Apple touch icon generator
Make the icon iOS uses when someone adds your site to their home screen — at the correct 180×180 size, with a background that won't render black.
Open the favicon generator →What an apple-touch-icon is
Apple introduced the convention with the original iPhone's home-screen bookmarks, and it has stuck around ever since as the icon for "Add to Home Screen" shortcuts in Safari on iOS and iPadOS. Unlike a regular favicon, iOS doesn't fall back to your favicon.ico for this — it looks specifically for an apple-touch-icon link tag or the default /apple-touch-icon.png path.
Generate and install
Upload a square image or use text mode, generate, and download apple-touch-icon.png. Then add:
<link rel="apple-touch-icon" sizes="180x180" href="/apple-touch-icon.png">Older guidance recommended multiple sizes (57, 60, 72, 76, 114, 120, 152px) for different device generations.
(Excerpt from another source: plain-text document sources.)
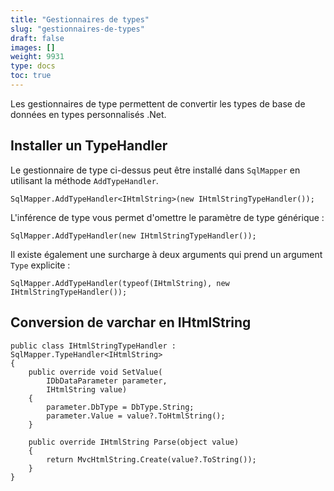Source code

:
 ```yaml
---
title: "Gestionnaires de types"
slug: "gestionnaires-de-types"
draft: false
images: []
weight: 9931
type: docs
toc: true
---
```


Les gestionnaires de type permettent de convertir les types de base de données en types personnalisés .Net.

## Installer un TypeHandler
Le gestionnaire de type ci-dessus peut être installé dans `SqlMapper` en utilisant la méthode `AddTypeHandler`.

    SqlMapper.AddTypeHandler<IHtmlString>(new IHtmlStringTypeHandler());

L'inférence de type vous permet d'omettre le paramètre de type générique :

    SqlMapper.AddTypeHandler(new IHtmlStringTypeHandler());

Il existe également une surcharge à deux arguments qui prend un argument `Type` explicite :

    SqlMapper.AddTypeHandler(typeof(IHtmlString), new IHtmlStringTypeHandler());

## Conversion de varchar en IHtmlString
    public class IHtmlStringTypeHandler : SqlMapper.TypeHandler<IHtmlString>
    {
        public override void SetValue(
            IDbDataParameter parameter, 
            IHtmlString value)
        {
            parameter.DbType = DbType.String;
            parameter.Value = value?.ToHtmlString();
        }

        public override IHtmlString Parse(object value)
        {
            return MvcHtmlString.Create(value?.ToString());
        }
    }


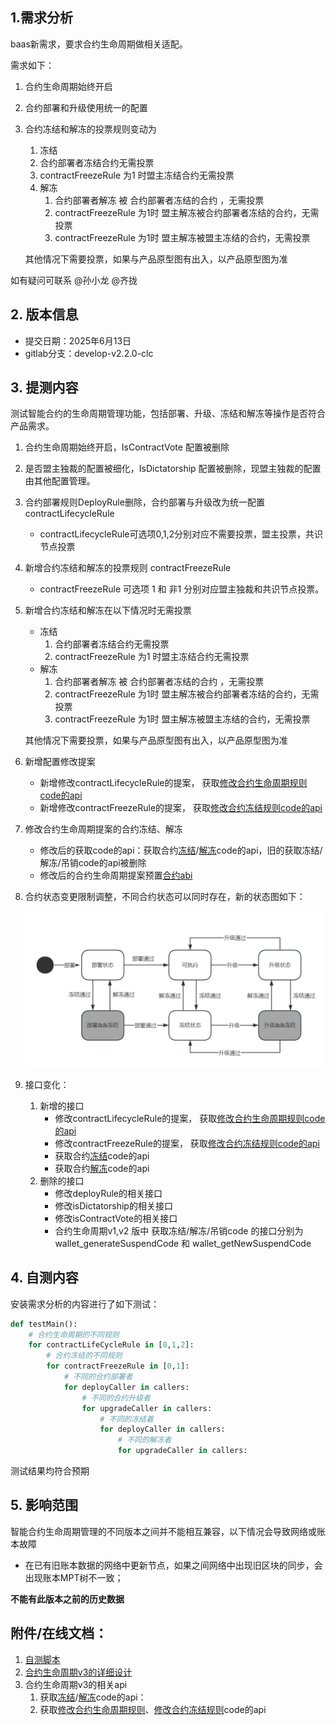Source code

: ## 1.需求分析

baas新需求，要求合约生命周期做相关适配。

需求如下：

1. 合约生命周期始终开启

2. 合约部署和升级使用统一的配置

3. 合约冻结和解冻的投票规则变动为

   1.  冻结
      1. 合约部署者冻结合约无需投票
      2. contractFreezeRule 为1 时盟主冻结合约无需投票
   2. 解冻
      1. 合约部署者解冻 被 合约部署者冻结的合约  ，无需投票
      2. contractFreezeRule 为1时 盟主解冻被合约部署者冻结的合约，无需投票
      3. contractFreezeRule 为1时 盟主解冻被盟主冻结的合约，无需投票

   其他情况下需要投票，如果与产品原型图有出入，以产品原型图为准

如有疑问可联系 @孙小龙 @齐拢

## 2. 版本信息

- 提交日期：2025年6月13日
- gitlab分支：develop-v2.2.0-clc

## 3. 提测内容

测试智能合约的生命周期管理功能，包括部署、升级、冻结和解冻等操作是否符合产品需求。
1. 合约生命周期始终开启，IsContractVote 配置被删除 

2. 是否盟主独裁的配置被细化，IsDictatorship 配置被删除，现盟主独裁的配置由其他配置管理。 

3. 合约部署规则DeployRule删除，合约部署与升级改为统一配置 contractLifecycleRule 

   - contractLifecycleRule可选项0,1,2分别对应不需要投票，盟主投票，共识节点投票

4. 新增合约冻结和解冻的投票规则 contractFreezeRule 

   - contractFreezeRule 可选项 1 和 非1 分别对应盟主独裁和共识节点投票。

5. 新增合约冻结和解冻在以下情况时无需投票

   -  冻结
      1. 合约部署者冻结合约无需投票
      2. contractFreezeRule 为1 时盟主冻结合约无需投票
   - 解冻
      1. 合约部署者解冻 被 合约部署者冻结的合约  ，无需投票
      2. contractFreezeRule 为1时 盟主解冻被合约部署者冻结的合约，无需投票
      3. contractFreezeRule 为1时 盟主解冻被盟主冻结的合约，无需投票

   其他情况下需要投票，如果与产品原型图有出入，以产品原型图为准

6. 新增配置修改提案

   - 新增修改contractLifecycleRule的提案， 获取[修改合约生命周期规则code的api](http://172.22.0.23:5173/docs/source/api/proposal#wallet-getchangecontractlifecyclerule)
   - 新增修改contractFreezeRule的提案， 获取[修改合约冻结规则code的api](http://172.22.0.23:5173/docs/source/api/proposal#wallet-getchangecontractfreezerule)

7. 修改合约生命周期提案的合约冻结、解冻

   - 修改后的获取code的api：获取合约[冻结](http://172.22.0.23:5173/docs/source/api/contract#wallet-getfreezecode)/[解冻](http://172.22.0.23:5173/docs/source/api/contract#wallet-getunfreezecode)code的api，旧的获取冻结/解冻/吊销code的api被删除
   - 修改后的合约生命周期提案预置[合约abi](http://172.22.0.23:5173/docs/source/contract/precompile/contractsTable#contractlifecycleproposal)

   

8. 合约状态变更限制调整，不同合约状态可以同时存在，新的状态图如下：

   ![image-20250613105223368](./testReady.assets/image-20250613105223368.png)

9. 接口变化：

   1. 新增的接口
      - 修改contractLifecycleRule的提案， 获取[修改合约生命周期规则code的api](http://172.22.0.23:5173/docs/source/api/proposal#wallet-getchangecontractlifecyclerule)
      - 修改contractFreezeRule的提案， 获取[修改合约冻结规则code的api](http://172.22.0.23:5173/docs/source/api/proposal#wallet-getchangecontractfreezerule)
      - 获取合约[冻结](http://172.22.0.23:5173/docs/source/api/contract#wallet-getfreezecode)code的api
      - 获取合约[解冻](http://172.22.0.23:5173/docs/source/api/contract#wallet-getunfreezecode)code的api
   2. 删除的接口
      - 修改deployRule的相关接口
      - 修改isDictatorship的相关接口
      - 修改isContractVote的相关接口
      - 合约生命周期v1,v2 版中 获取冻结/解冻/吊销code 的接口分别为 wallet_generateSuspendCode 和 wallet_getNewSuspendCode

## 4. 自测内容

安装需求分析的内容进行了如下测试：

```python
def testMain():
    # 合约生命周期的不同规则
    for contractLifeCycleRule in [0,1,2]:
        # 合约冻结的不同规则
        for contractFreezeRule in [0,1]:
            # 不同的合约部署者
            for deployCaller in callers:
                # 不同的合约升级者
                for upgradeCaller in callers:
                    # 不同的冻结着
                    for deployCaller in callers:
                        # 不同的解冻者
                        for upgradeCaller in callers:
```

测试结果均符合预期

## 5. 影响范围

智能合约生命周期管理的不同版本之间并不能相互兼容，以下情况会导致网络或账本故障

- 在已有旧账本数据的网络中更新节点，如果之间网络中出现旧区块的同步，会出现账本MPT树不一致；

**不能有此版本之前的历史数据**

## 附件/在线文档：

1. [自测脚本](https://gitlab.zlattice.top/Tom_Zhou/zlattice/-/tree/develop-v2.2.0-clc/test/zvm/proposal_contract_lifecycle)
2. [合约生命周期v3的详细设计](http://172.22.0.23:5173/docs/design/contractLC/detail)
3. 合约生命周期v3的相关api
   1. 获取[冻结](http://172.22.0.23:5173/docs/source/api/contract#wallet-getfreezecode)/[解冻](http://172.22.0.23:5173/docs/source/api/contract#wallet-getunfreezecode)code的api：
   2. 获取[修改合约生命周期规则](http://172.22.0.23:5173/docs/source/api/proposal#wallet-getchangecontractlifecyclerule)、[修改合约冻结规则](http://172.22.0.23:5173/docs/source/api/proposal#wallet-getchangecontractfreezerule)code的api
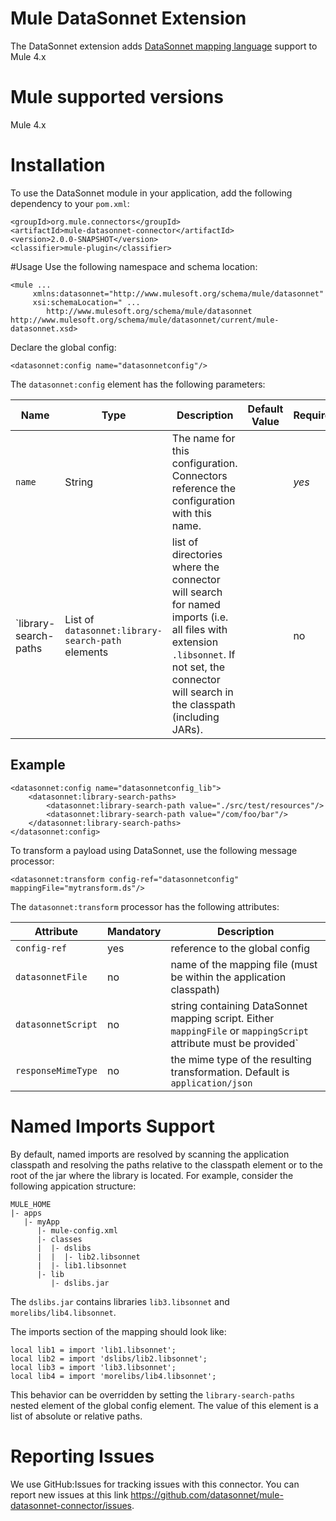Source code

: # Mule DataSonnet Extension

The DataSonnet extension adds [DataSonnet mapping language](http://datasonnet.com) support to Mule 4.x
# Mule supported versions
Mule 4.x

# Installation 

To use the DataSonnet module in your application, add the following dependency to your `pom.xml`:

```
<groupId>org.mule.connectors</groupId>
<artifactId>mule-datasonnet-connector</artifactId>
<version>2.0.0-SNAPSHOT</version>
<classifier>mule-plugin</classifier>
```
#Usage
Use the following namespace and schema location:
```
<mule ... 
     xmlns:datasonnet="http://www.mulesoft.org/schema/mule/datasonnet"
     xsi:schemaLocation=" ...
        http://www.mulesoft.org/schema/mule/datasonnet http://www.mulesoft.org/schema/mule/datasonnet/current/mule-datasonnet.xsd>
```

Declare the global config:
```
<datasonnet:config name="datasonnetconfig"/>
```
The `datasonnet:config` element has the following parameters:

| Name | Type | Description | Default Value | Required |
| ---- | ---- | ----------- | ------------- | -------- |
|`name` | String | The name for this configuration. Connectors reference the configuration with this name. | | *yes*
| `library-search-paths | List of `datasonnet:library-search-path` elements | list of directories where the connector will search for named imports (i.e. all files with extension `.libsonnet`. If not set, the connector will search in the classpath (including JARs). |  | no

## Example

```
<datasonnet:config name="datasonnetconfig_lib">
    <datasonnet:library-search-paths>
        <datasonnet:library-search-path value="./src/test/resources"/>
        <datasonnet:library-search-path value="/com/foo/bar"/>
    </datasonnet:library-search-paths>
</datasonnet:config>
```

To transform a payload using DataSonnet, use the following message processor:

```
<datasonnet:transform config-ref="datasonnetconfig" mappingFile="mytransform.ds"/>
```

The `datasonnet:transform` processor has the following attributes:

| Attribute | Mandatory | Description |
| --------- | --------- | ----------- |
| `config-ref` | yes | reference to the global config |
| `datasonnetFile` | no | name of the mapping file (must be within the application classpath) |
| `datasonnetScript` | no | string containing DataSonnet mapping script. Either `mappingFile` or `mappingScript` attribute must be provided`|
| `responseMimeType` | no | the mime type of the resulting transformation. Default is `application/json`|


# Named Imports Support
By default, named imports are resolved by scanning the application classpath and resolving the paths relative to the classpath element or to the root of the jar where the library is located.
For example, consider the following appication structure:
```
MULE_HOME
|- apps
   |- myApp
      |- mule-config.xml
      |- classes
      |  |- dslibs
      |  |  |- lib2.libsonnet
      |  |- lib1.libsonnet
      |- lib
         |- dslibs.jar      
```

The `dslibs.jar` contains libraries `lib3.libsonnet` and `morelibs/lib4.libsonnet`.

The imports section of the mapping should look like:

```
local lib1 = import 'lib1.libsonnet';
local lib2 = import 'dslibs/lib2.libsonnet';
local lib3 = import 'lib3.libsonnet';
local lib4 = import 'morelibs/lib4.libsonnet';
``` 

This behavior can be overridden by setting the `library-search-paths` nested element of the global config element. The value of this element is a list of absolute or relative paths.

# Reporting Issues

We use GitHub:Issues for tracking issues with this connector. You can report new issues at this link https://github.com/datasonnet/mule-datasonnet-connector/issues.
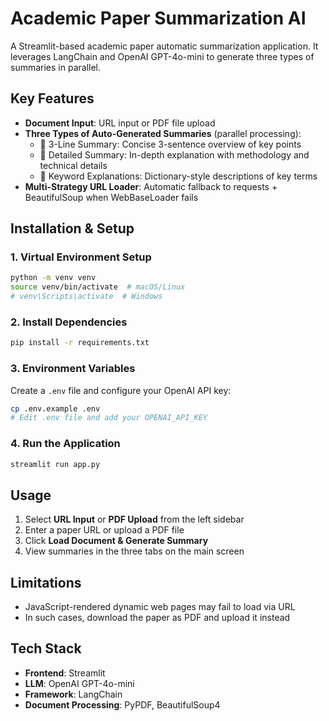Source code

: # Academic Paper Summarization AI

A Streamlit-based academic paper automatic summarization application. It leverages LangChain and OpenAI GPT-4o-mini to generate three types of summaries in parallel.

## Key Features

- **Document Input**: URL input or PDF file upload
- **Three Types of Auto-Generated Summaries** (parallel processing):
  - 📌 3-Line Summary: Concise 3-sentence overview of key points
  - 📝 Detailed Summary: In-depth explanation with methodology and technical details
  - 🔑 Keyword Explanations: Dictionary-style descriptions of key terms
- **Multi-Strategy URL Loader**: Automatic fallback to requests + BeautifulSoup when WebBaseLoader fails

## Installation & Setup

### 1. Virtual Environment Setup

```bash
python -m venv venv
source venv/bin/activate  # macOS/Linux
# venv\Scripts\activate  # Windows
```

### 2. Install Dependencies

```bash
pip install -r requirements.txt
```

### 3. Environment Variables

Create a `.env` file and configure your OpenAI API key:

```bash
cp .env.example .env
# Edit .env file and add your OPENAI_API_KEY
```

### 4. Run the Application

```bash
streamlit run app.py
```

## Usage

1. Select **URL Input** or **PDF Upload** from the left sidebar
2. Enter a paper URL or upload a PDF file
3. Click **Load Document & Generate Summary**
4. View summaries in the three tabs on the main screen

## Limitations

- JavaScript-rendered dynamic web pages may fail to load via URL
- In such cases, download the paper as PDF and upload it instead

## Tech Stack

- **Frontend**: Streamlit
- **LLM**: OpenAI GPT-4o-mini
- **Framework**: LangChain
- **Document Processing**: PyPDF, BeautifulSoup4
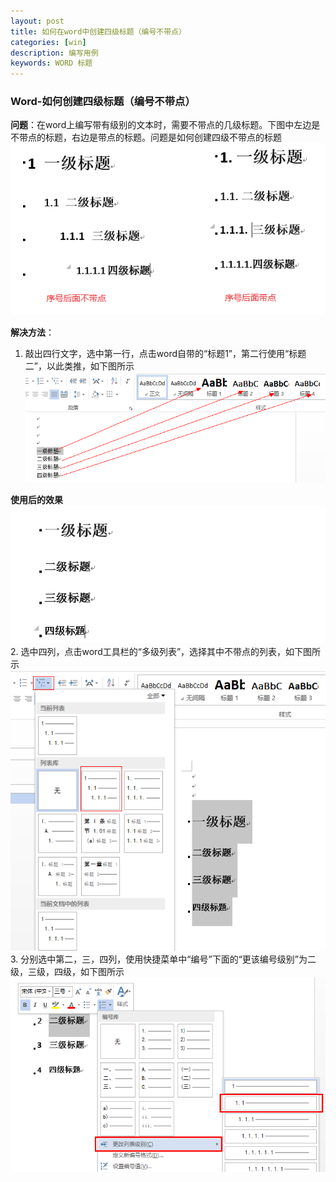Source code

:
 ```yaml
---
layout: post
title: 如何在word中创建四级标题（编号不带点）
categories: [win]
description: 编写用例
keywords: WORD 标题
---
```


### Word-如何创建四级标题（编号不带点）
**问题**：在word上编写带有级别的文本时，需要不带点的几级标题。下图中左边是不带点的标题，右边是带点的标题。问题是如何创建四级不带点的标题
![2015-5-22-word6](/images/2015-5-22-word6.png)


**解决方法**：


1. 敲出四行文字，选中第一行，点击word自带的“标题1”，第二行使用“标题二”，以此类推，如下图所示
![2015-5-22-word1](/images/2015-5-22-word1.png)


**使用后的效果**
![2015-5-22-word2](/images/2015-5-22-word2.png)
2. 选中四列，点击word工具栏的“多级列表”，选择其中不带点的列表，如下图所示
![2015-5-22-word3](/images/2015-5-22-word3.png)
3. 分别选中第二，三，四列，使用快捷菜单中“编号”下面的“更该编号级别”为二级，三级，四级，如下图所示
![2015-5-22-word4](/images/2015-5-22-word4.png)




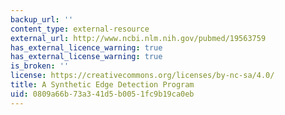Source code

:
 ```yaml
---
backup_url: ''
content_type: external-resource
external_url: http://www.ncbi.nlm.nih.gov/pubmed/19563759
has_external_licence_warning: true
has_external_license_warning: true
is_broken: ''
license: https://creativecommons.org/licenses/by-nc-sa/4.0/
title: A Synthetic Edge Detection Program
uid: 0809a66b-73a3-41d5-b005-1fc9b19ca0eb
---
```

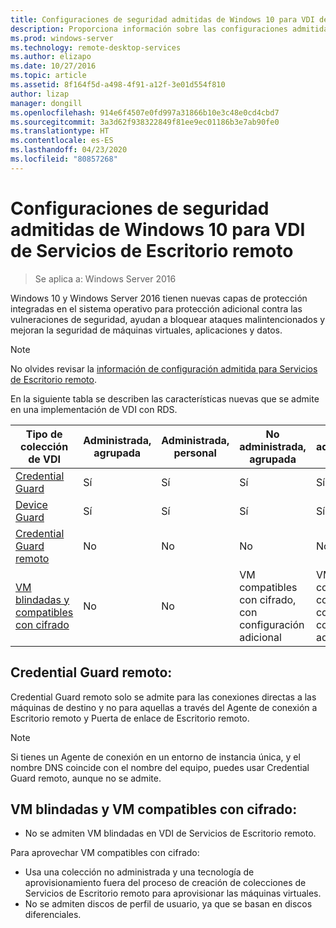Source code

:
 ```yaml
---
title: Configuraciones de seguridad admitidas de Windows 10 para VDI de Servicios de Escritorio remoto
description: Proporciona información sobre las configuraciones admitidas para VDI de Windows 10 con RDS en Windows Server 2016.
ms.prod: windows-server
ms.technology: remote-desktop-services
ms.author: elizapo
ms.date: 10/27/2016
ms.topic: article
ms.assetid: 8f164f5d-a498-4f91-a12f-3e01d554f810
author: lizap
manager: dongill
ms.openlocfilehash: 914e6f4507e0fd997a31866b10e3c48e0cd4cbd7
ms.sourcegitcommit: 3a3d62f938322849f81ee9ec01186b3e7ab90fe0
ms.translationtype: HT
ms.contentlocale: es-ES
ms.lasthandoff: 04/23/2020
ms.locfileid: "80857268"
---
```

# <a name="supported-windows-10-security-configurations-for-remote-desktop-services-vdi"></a>Configuraciones de seguridad admitidas de Windows 10 para VDI de Servicios de Escritorio remoto

> Se aplica a: Windows Server 2016

Windows 10 y Windows Server 2016 tienen nuevas capas de protección integradas en el sistema operativo para protección adicional contra las vulneraciones de seguridad, ayudan a bloquear ataques malintencionados y mejoran la seguridad de máquinas virtuales, aplicaciones y datos.

> [!NOTE]
> No olvides revisar la [información de configuración admitida para Servicios de Escritorio remoto](rds-supported-config.md).

En la siguiente tabla se describen las características nuevas que se admite en una implementación de VDI con RDS.

|  Tipo de colección de VDI               |  Administrada, agrupada |  Administrada, personal |  No administrada, agrupada                                     |  No administrada, personal                                    |
|-------------------------------------|------------------|--------------------|--------------------------------------------------------|--------------------------------------------------------|
| [Credential Guard](https://technet.microsoft.com/itpro/windows/keep-secure/credential-guard)                    | Sí              | Sí                | Sí                                                    | Sí                                                    |
| [Device Guard](https://technet.microsoft.com/itpro/windows/keep-secure/device-guard-deployment-guide)                        | Sí              | Sí                | Sí                                                    | Sí                                                    |
| [Credential Guard remoto](https://technet.microsoft.com/itpro/windows/keep-secure/remote-credential-guard)             | No               | No                 | No                                                     | No                                                     |
| [VM blindadas y compatibles con cifrado](../../security/guarded-fabric-shielded-vm/guarded-fabric-and-shielded-vms.md) | No               | No                 | VM compatibles con cifrado, con configuración adicional | VM compatibles con cifrado, con configuración adicional |

## <a name="remote-credential-guard"></a>Credential Guard remoto:

Credential Guard remoto solo se admite para las conexiones directas a las máquinas de destino y no para aquellas a través del Agente de conexión a Escritorio remoto y Puerta de enlace de Escritorio remoto.
> [!NOTE]
> Si tienes un Agente de conexión en un entorno de instancia única, y el nombre DNS coincide con el nombre del equipo, puedes usar Credential Guard remoto, aunque no se admite.

## <a name="shielded-vms-and-encryption-supported-vms"></a>VM blindadas y VM compatibles con cifrado: 

- No se admiten VM blindadas en VDI de Servicios de Escritorio remoto. 

Para aprovechar VM compatibles con cifrado:
- Usa una colección no administrada y una tecnología de aprovisionamiento fuera del proceso de creación de colecciones de Servicios de Escritorio remoto para aprovisionar las máquinas virtuales. 
- No se admiten discos de perfil de usuario, ya que se basan en discos diferenciales. 

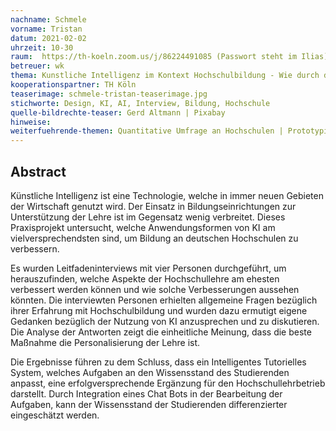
```yaml
---
nachname: Schmele
vorname: Tristan
datum: 2021-02-02
uhrzeit: 10-30
raum:  https://th-koeln.zoom.us/j/86224491085 (Passwort steht im Ilias) Präsentation
betreuer: wk
thema: Kunstliche Intelligenz im Kontext Hochschulbildung - Wie durch den Einsatz von KI das Bildungswesenan deutschen Hochschulen unterstutzt werden kann
kooperationspartner: TH Köln
teaserimage: schmele-tristan-teaserimage.jpg
stichworte: Design, KI, AI, Interview, Bildung, Hochschule
quelle-bildrechte-teaser: Gerd Altmann | Pixabay
hinweise:
weiterfuehrende-themen: Quantitative Umfrage an Hochschulen | Prototyping und Machbarkeitsstudien | Wie kann Aufgabenerstellung automatisiert werden?
---
```


## Abstract

Künstliche Intelligenz ist eine Technologie, welche in immer neuen Gebieten der Wirtschaft genutzt wird. Der Einsatz in Bildungseinrichtungen zur Unterstützung der Lehre ist im Gegensatz wenig verbreitet. Dieses Praxisprojekt untersucht, welche Anwendungsformen von KI am vielversprechendsten sind, um Bildung an deutschen Hochschulen zu verbessern.

Es wurden Leitfadeninterviews mit vier Personen durchgeführt, um herauszufinden, welche Aspekte der Hochschullehre am ehesten verbessert werden können und wie solche Verbesserungen aussehen könnten. Die interviewten Personen erhielten allgemeine Fragen bezüglich ihrer Erfahrung mit Hochschulbildung und wurden dazu ermutigt eigene Gedanken bezüglich der Nutzung von KI anzusprechen und zu diskutieren. Die Analyse der Antworten zeigt die einheitliche Meinung, dass die beste Maßnahme die Personalisierung der Lehre ist.

Die Ergebnisse führen zu dem Schluss, dass ein Intelligentes Tutorielles System, welches Aufgaben an den Wissensstand des Studierenden anpasst, eine erfolgversprechende Ergänzung für den Hochschullehrbetrieb darstellt. Durch Integration eines Chat Bots in der Bearbeitung der Aufgaben, kann der Wissensstand der Studierenden differenzierter eingeschätzt werden.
Current iOS and iPadOS only need the single 180×180 — Safari scales it down for older devices automatically, so there's no benefit to shipping the smaller variants anymore.
Background and safe area
Give the icon a solid background color — iOS renders transparent pixels as black on many versions, which looks broken next to your neighbors' icons on the home screen. iOS also applies its own rounded-square mask, so keep your important content away from the very edges (roughly a 10% margin) so nothing gets clipped.
Testing it
Because Safari caches apple-touch-icons aggressively, the reliable way to verify a new one is to remove the existing home-screen bookmark, clear Safari's cache (or use a private tab), then re-add the site to your home screen and check the icon before shipping.
How it relates to your other icons
The apple-touch-icon is one piece of a small family of files: favicon.ico covers the browser tab and legacy requests, android-chrome-192x192.png and android-chrome-512x512.png cover Android's home screen and PWA install prompts via site.webmanifest, and this 180×180 PNG covers iOS specifically. None of them substitutes for another — a site missing just the apple-touch-icon will otherwise look fine in every browser tab, then show a plain screenshot thumbnail or a default gray square the moment an iPhone user tries to add it to their home screen.
What if I only care about iOS?
Even if desktop browser polish isn't a priority, it's worth generating the full set anyway rather than only the apple-touch-icon — the marginal cost is zero once you've uploaded one source image, and skipping the others just means a blank tab icon on desktop and a generic fallback in search results later. GenHub's favicon generator produces the whole family from a single upload, so there's no reason to generate them separately.
FAQ
Should the icon have rounded corners?
No — supply a square icon. iOS applies its own corner radius automatically.
Does it need a background?
Yes, use a solid background. Transparent areas render black on some iOS versions.
Do I need separate icons for iPhone and iPad?
No. A single 180×180 PNG covers current iOS and iPadOS — Safari scales it as needed.
Where does GenHub host the file?
Nowhere — it's a download. Host apple-touch-icon.png on your own site at the root, or wherever your tag points.
Does Android use the apple-touch-icon too?
No — Android and Chrome PWA installs read the android-chrome-192x192.png and android-chrome-512x512.png entries in site.webmanifest instead, so both families are needed for full coverage.